== DATA IN THIS EXERCISE ==

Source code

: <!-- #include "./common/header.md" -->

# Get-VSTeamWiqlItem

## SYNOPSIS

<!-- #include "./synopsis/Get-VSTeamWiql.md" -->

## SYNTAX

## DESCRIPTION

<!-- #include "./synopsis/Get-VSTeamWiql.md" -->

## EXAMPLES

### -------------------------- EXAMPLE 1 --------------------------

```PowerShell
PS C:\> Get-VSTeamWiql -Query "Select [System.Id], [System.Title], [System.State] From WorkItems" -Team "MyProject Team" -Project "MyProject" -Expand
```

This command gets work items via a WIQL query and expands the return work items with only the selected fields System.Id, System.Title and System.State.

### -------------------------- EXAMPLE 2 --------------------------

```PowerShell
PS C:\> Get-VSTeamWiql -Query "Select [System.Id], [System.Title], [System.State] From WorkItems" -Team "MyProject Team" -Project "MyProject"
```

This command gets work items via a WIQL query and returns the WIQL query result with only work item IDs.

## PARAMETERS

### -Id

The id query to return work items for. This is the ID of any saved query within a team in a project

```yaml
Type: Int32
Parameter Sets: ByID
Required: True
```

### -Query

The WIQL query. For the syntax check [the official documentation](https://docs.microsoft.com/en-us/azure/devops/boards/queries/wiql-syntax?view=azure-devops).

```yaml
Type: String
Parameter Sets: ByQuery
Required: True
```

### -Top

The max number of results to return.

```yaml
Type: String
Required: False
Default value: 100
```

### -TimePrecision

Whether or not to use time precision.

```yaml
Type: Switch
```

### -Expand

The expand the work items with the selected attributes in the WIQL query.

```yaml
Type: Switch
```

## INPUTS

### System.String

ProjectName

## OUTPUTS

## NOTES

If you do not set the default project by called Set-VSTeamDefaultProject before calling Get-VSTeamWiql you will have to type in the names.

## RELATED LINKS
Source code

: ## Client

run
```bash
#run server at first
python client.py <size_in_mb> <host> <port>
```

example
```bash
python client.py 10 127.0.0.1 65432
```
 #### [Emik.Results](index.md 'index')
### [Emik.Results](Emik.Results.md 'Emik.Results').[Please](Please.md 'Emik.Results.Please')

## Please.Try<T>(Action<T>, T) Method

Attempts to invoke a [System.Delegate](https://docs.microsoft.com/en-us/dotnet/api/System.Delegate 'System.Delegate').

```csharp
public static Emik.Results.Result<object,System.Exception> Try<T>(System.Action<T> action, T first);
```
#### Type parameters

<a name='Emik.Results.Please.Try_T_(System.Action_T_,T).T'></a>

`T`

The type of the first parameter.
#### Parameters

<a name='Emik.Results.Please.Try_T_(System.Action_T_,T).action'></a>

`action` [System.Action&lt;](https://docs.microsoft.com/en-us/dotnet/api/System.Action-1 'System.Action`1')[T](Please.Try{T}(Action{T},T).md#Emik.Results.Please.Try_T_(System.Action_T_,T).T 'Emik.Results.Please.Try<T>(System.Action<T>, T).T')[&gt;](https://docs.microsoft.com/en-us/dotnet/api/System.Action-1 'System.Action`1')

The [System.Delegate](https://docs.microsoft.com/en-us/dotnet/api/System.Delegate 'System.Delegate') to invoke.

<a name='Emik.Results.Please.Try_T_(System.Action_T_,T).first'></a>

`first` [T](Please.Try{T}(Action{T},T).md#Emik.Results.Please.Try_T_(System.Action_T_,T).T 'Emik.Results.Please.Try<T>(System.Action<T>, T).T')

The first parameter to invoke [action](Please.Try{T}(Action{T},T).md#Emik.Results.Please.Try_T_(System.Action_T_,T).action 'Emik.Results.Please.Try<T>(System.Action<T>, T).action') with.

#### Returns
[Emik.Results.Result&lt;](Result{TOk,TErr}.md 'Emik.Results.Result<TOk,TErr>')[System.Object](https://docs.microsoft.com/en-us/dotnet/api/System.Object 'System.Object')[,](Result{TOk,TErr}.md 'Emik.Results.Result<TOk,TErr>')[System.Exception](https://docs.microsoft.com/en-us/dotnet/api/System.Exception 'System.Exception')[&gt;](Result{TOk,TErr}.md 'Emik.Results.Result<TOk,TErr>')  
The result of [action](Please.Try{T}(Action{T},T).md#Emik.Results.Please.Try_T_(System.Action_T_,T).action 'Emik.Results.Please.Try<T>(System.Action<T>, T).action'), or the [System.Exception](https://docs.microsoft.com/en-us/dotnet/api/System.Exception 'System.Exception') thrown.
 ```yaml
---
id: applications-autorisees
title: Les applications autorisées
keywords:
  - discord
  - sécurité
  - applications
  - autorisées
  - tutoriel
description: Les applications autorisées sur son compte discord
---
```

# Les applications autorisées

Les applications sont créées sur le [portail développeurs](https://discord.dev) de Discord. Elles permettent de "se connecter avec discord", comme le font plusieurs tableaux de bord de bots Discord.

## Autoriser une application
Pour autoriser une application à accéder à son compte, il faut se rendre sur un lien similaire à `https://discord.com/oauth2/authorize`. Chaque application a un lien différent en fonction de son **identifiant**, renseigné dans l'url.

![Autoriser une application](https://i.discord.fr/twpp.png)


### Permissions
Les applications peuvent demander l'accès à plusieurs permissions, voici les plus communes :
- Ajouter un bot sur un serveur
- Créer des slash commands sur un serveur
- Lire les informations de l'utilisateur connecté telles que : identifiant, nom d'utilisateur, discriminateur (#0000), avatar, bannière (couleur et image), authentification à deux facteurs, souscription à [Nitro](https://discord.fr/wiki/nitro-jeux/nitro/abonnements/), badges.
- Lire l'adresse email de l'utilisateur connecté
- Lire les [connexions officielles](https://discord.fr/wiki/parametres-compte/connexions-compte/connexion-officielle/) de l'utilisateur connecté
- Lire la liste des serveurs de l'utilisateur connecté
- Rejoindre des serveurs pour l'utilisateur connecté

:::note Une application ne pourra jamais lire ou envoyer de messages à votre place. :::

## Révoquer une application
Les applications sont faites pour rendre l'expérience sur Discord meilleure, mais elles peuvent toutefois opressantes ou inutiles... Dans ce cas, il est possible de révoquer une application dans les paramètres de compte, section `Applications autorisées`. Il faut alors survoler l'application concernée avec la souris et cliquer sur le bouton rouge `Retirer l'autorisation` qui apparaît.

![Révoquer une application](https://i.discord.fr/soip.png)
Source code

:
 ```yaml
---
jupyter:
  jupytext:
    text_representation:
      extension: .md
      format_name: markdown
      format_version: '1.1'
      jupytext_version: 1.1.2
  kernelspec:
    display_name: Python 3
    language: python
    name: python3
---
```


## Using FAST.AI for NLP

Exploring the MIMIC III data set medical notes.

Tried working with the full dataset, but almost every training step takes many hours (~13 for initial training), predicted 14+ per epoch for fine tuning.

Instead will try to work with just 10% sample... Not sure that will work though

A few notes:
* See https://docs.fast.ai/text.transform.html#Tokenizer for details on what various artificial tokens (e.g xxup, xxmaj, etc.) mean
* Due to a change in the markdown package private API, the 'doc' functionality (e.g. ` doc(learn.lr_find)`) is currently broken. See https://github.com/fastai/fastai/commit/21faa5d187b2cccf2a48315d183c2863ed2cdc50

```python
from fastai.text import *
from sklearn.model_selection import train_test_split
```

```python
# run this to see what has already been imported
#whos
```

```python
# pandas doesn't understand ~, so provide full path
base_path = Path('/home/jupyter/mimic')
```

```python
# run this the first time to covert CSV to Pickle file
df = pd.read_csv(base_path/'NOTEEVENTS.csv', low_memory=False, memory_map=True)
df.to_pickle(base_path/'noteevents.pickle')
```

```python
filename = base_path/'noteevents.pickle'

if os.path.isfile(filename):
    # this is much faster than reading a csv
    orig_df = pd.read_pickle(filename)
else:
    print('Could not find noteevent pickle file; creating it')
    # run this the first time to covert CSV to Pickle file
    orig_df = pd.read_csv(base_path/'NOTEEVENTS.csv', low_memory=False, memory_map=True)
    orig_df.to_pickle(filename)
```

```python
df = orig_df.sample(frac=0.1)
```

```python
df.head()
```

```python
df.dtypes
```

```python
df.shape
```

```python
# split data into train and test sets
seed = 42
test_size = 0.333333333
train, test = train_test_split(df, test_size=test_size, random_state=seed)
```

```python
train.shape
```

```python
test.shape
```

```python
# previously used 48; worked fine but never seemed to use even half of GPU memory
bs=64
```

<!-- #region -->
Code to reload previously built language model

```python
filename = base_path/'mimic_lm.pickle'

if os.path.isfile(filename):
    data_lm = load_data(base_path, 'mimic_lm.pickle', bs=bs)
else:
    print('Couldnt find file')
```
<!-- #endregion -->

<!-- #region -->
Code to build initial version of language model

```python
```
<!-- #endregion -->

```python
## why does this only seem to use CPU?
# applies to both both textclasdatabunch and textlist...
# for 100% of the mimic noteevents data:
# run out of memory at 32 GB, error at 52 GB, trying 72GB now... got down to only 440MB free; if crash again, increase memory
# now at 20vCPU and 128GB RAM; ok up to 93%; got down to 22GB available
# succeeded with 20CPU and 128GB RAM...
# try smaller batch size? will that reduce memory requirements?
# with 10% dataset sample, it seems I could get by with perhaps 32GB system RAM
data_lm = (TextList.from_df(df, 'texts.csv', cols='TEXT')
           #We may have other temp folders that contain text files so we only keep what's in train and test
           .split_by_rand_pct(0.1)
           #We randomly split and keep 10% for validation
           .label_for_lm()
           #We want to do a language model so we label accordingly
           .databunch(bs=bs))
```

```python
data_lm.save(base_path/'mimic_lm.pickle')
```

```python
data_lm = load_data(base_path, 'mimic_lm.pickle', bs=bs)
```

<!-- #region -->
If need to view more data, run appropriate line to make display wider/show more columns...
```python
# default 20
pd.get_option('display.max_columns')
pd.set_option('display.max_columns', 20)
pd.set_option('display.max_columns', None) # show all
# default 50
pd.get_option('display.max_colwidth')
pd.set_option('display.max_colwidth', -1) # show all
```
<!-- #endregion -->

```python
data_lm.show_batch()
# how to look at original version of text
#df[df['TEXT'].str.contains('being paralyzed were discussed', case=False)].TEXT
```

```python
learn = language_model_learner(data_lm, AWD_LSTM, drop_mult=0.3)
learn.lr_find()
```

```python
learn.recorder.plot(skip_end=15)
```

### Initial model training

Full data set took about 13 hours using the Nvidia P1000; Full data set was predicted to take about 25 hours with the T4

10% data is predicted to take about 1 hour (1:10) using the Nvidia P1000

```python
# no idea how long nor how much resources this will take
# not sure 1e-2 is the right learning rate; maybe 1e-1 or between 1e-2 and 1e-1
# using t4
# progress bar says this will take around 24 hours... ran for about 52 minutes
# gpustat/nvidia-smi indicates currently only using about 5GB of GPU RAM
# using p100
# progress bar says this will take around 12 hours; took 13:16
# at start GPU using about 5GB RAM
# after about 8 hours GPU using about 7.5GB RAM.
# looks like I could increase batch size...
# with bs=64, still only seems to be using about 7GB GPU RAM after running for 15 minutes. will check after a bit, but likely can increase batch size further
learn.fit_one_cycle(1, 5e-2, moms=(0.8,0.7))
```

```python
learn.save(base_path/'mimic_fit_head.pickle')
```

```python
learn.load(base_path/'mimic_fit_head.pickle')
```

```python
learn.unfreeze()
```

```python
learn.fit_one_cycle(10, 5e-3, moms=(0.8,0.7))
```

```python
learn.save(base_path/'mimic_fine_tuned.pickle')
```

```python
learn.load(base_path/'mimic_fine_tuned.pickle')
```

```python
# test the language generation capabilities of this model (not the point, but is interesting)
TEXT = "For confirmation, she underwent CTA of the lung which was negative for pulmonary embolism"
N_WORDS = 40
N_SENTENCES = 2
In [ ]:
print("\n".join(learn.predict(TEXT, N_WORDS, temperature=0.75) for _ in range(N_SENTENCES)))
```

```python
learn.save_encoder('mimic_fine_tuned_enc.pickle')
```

===

• _WHAT YOU ARE ASKED TO DO_:
Look above for lines with the word "previously" and copy them all.

• _ANSWER SPACE_:
# previously used 48; worked fine but never seemed to use even half of GPU memory
Code to reload previously built language model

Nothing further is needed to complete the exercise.